■ EXERCISE BRIEF: Each record should be given back exactly, with none missing.

■ DATA:
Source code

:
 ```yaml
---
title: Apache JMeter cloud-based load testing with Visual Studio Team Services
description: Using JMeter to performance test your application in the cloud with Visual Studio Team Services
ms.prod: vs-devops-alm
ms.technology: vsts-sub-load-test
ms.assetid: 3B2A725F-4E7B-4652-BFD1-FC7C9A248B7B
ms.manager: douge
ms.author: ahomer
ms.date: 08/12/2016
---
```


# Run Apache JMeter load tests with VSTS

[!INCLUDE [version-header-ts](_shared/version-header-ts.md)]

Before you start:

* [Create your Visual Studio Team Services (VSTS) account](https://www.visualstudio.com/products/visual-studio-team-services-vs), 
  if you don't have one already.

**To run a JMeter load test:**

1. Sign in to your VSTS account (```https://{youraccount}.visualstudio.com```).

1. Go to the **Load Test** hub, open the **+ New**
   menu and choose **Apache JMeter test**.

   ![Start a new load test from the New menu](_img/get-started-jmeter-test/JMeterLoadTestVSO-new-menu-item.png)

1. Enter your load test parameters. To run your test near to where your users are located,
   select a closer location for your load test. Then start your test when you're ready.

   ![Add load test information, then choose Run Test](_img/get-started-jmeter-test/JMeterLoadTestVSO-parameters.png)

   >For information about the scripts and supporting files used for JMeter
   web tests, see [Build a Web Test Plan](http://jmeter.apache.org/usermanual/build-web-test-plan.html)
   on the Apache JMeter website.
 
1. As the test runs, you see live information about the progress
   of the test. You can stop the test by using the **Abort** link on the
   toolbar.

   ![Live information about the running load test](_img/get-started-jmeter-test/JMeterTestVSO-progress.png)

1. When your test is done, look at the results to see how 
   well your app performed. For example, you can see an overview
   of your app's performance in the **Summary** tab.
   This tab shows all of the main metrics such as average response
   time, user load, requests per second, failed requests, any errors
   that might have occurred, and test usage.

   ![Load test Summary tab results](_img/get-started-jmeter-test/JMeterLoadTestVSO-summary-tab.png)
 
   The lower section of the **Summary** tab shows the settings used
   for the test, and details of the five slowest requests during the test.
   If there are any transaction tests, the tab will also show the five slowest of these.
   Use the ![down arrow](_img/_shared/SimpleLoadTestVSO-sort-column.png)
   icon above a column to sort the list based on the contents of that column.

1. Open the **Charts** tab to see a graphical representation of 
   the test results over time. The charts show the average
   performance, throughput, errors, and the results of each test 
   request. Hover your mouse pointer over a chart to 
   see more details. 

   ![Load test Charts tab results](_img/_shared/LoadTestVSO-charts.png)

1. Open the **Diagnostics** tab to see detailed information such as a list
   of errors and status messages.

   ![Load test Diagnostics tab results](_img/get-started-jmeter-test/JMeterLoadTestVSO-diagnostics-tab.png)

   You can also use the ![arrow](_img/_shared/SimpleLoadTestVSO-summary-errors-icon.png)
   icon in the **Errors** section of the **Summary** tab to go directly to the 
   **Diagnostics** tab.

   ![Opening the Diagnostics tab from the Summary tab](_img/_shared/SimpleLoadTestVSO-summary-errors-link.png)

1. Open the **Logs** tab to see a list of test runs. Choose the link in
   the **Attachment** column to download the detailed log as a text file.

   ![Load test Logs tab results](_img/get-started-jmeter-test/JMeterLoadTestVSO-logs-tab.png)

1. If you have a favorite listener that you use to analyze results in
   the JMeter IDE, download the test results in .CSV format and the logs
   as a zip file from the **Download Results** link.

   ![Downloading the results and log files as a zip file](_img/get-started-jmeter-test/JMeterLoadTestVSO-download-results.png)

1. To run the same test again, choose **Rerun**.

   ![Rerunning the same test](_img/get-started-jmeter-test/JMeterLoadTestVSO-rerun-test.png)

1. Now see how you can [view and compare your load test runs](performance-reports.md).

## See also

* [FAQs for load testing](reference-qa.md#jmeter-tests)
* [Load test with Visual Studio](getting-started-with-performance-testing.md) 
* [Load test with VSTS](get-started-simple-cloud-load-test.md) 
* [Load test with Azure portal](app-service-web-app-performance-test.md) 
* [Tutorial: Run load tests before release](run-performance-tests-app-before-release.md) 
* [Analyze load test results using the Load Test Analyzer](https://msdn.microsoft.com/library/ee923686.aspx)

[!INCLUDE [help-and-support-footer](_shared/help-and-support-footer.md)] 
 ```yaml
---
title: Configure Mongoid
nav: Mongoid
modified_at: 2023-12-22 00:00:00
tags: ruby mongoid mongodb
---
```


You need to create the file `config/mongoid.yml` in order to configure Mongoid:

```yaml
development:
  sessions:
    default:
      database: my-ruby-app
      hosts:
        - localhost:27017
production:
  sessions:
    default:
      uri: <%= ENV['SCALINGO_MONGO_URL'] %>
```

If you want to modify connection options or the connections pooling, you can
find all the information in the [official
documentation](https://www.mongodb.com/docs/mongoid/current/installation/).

■ TASK RESULT:
Source code

:
 ```yaml
---
title: Apache JMeter cloud-based load testing with Visual Studio Team Services
description: Using JMeter to performance test your application in the cloud with Visual Studio Team Services
ms.prod: vs-devops-alm
ms.technology: vsts-sub-load-test
ms.assetid: 3B2A725F-4E7B-4652-BFD1-FC7C9A248B7B
ms.manager: douge
ms.author: ahomer
ms.date: 08/12/2016
---
```


# Run Apache JMeter load tests with VSTS

[!INCLUDE [version-header-ts](_shared/version-header-ts.md)]

Before you start:

* [Create your Visual Studio Team Services (VSTS) account](https://www.visualstudio.com/products/visual-studio-team-services-vs), 
  if you don't have one already.

**To run a JMeter load test:**

1. Sign in to your VSTS account (```https://{youraccount}.visualstudio.com```).

1. Go to the **Load Test** hub, open the **+ New**
   menu and choose **Apache JMeter test**.

   ![Start a new load test from the New menu](_img/get-started-jmeter-test/JMeterLoadTestVSO-new-menu-item.png)

1. Enter your load test parameters. To run your test near to where your users are located,
   select a closer location for your load test. Then start your test when you're ready.

   ![Add load test information, then choose Run Test](_img/get-started-jmeter-test/JMeterLoadTestVSO-parameters.png)

   >For information about the scripts and supporting files used for JMeter
   web tests, see [Build a Web Test Plan](http://jmeter.apache.org/usermanual/build-web-test-plan.html)
   on the Apache JMeter website.
 
1. As the test runs, you see live information about the progress
   of the test. You can stop the test by using the **Abort** link on the
   toolbar.

   ![Live information about the running load test](_img/get-started-jmeter-test/JMeterTestVSO-progress.png)

1. When your test is done, look at the results to see how 
   well your app performed. For example, you can see an overview
   of your app's performance in the **Summary** tab.
   This tab shows all of the main metrics such as average response
   time, user load, requests per second, failed requests, any errors
   that might have occurred, and test usage.

   ![Load test Summary tab results](_img/get-started-jmeter-test/JMeterLoadTestVSO-summary-tab.png)
 
   The lower section of the **Summary** tab shows the settings used
   for the test, and details of the five slowest requests during the test.
   If there are any transaction tests, the tab will also show the five slowest of these.
   Use the ![down arrow](_img/_shared/SimpleLoadTestVSO-sort-column.png)
   icon above a column to sort the list based on the contents of that column.

1. Open the **Charts** tab to see a graphical representation of 
   the test results over time. The charts show the average
   performance, throughput, errors, and the results of each test 
   request. Hover your mouse pointer over a chart to 
   see more details. 

   ![Load test Charts tab results](_img/_shared/LoadTestVSO-charts.png)

1. Open the **Diagnostics** tab to see detailed information such as a list
   of errors and status messages.

   ![Load test Diagnostics tab results](_img/get-started-jmeter-test/JMeterLoadTestVSO-diagnostics-tab.png)

   You can also use the ![arrow](_img/_shared/SimpleLoadTestVSO-summary-errors-icon.png)
   icon in the **Errors** section of the **Summary** tab to go directly to the 
   **Diagnostics** tab.

   ![Opening the Diagnostics tab from the Summary tab](_img/_shared/SimpleLoadTestVSO-summary-errors-link.png)

1. Open the **Logs** tab to see a list of test runs. Choose the link in
   the **Attachment** column to download the detailed log as a text file.

   ![Load test Logs tab results](_img/get-started-jmeter-test/JMeterLoadTestVSO-logs-tab.png)

1. If you have a favorite listener that you use to analyze results in
   the JMeter IDE, download the test results in .CSV format and the logs
   as a zip file from the **Download Results** link.

   ![Downloading the results and log files as a zip file](_img/get-started-jmeter-test/JMeterLoadTestVSO-download-results.png)

1. To run the same test again, choose **Rerun**.

   ![Rerunning the same test](_img/get-started-jmeter-test/JMeterLoadTestVSO-rerun-test.png)

1. Now see how you can [view and compare your load test runs](performance-reports.md).

## See also

* [FAQs for load testing](reference-qa.md#jmeter-tests)
* [Load test with Visual Studio](getting-started-with-performance-testing.md) 
* [Load test with VSTS](get-started-simple-cloud-load-test.md) 
* [Load test with Azure portal](app-service-web-app-performance-test.md) 
* [Tutorial: Run load tests before release](run-performance-tests-app-before-release.md) 
* [Analyze load test results using the Load Test Analyzer](https://msdn.microsoft.com/library/ee923686.aspx)

[!INCLUDE [help-and-support-footer](_shared/help-and-support-footer.md)] 
 ```yaml
---
title: Configure Mongoid
nav: Mongoid
modified_at: 2023-12-22 00:00:00
tags: ruby mongoid mongodb
---
```


You need to create the file `config/mongoid.yml` in order to configure Mongoid:

```yaml
development:
  sessions:
    default:
      database: my-ruby-app
      hosts:
        - localhost:27017
production:
  sessions:
    default:
      uri: <%= ENV['SCALINGO_MONGO_URL'] %>
```

If you want to modify connection options or the connections pooling, you can
find all the information in the [official
documentation](https://www.mongodb.com/docs/mongoid/current/installation/).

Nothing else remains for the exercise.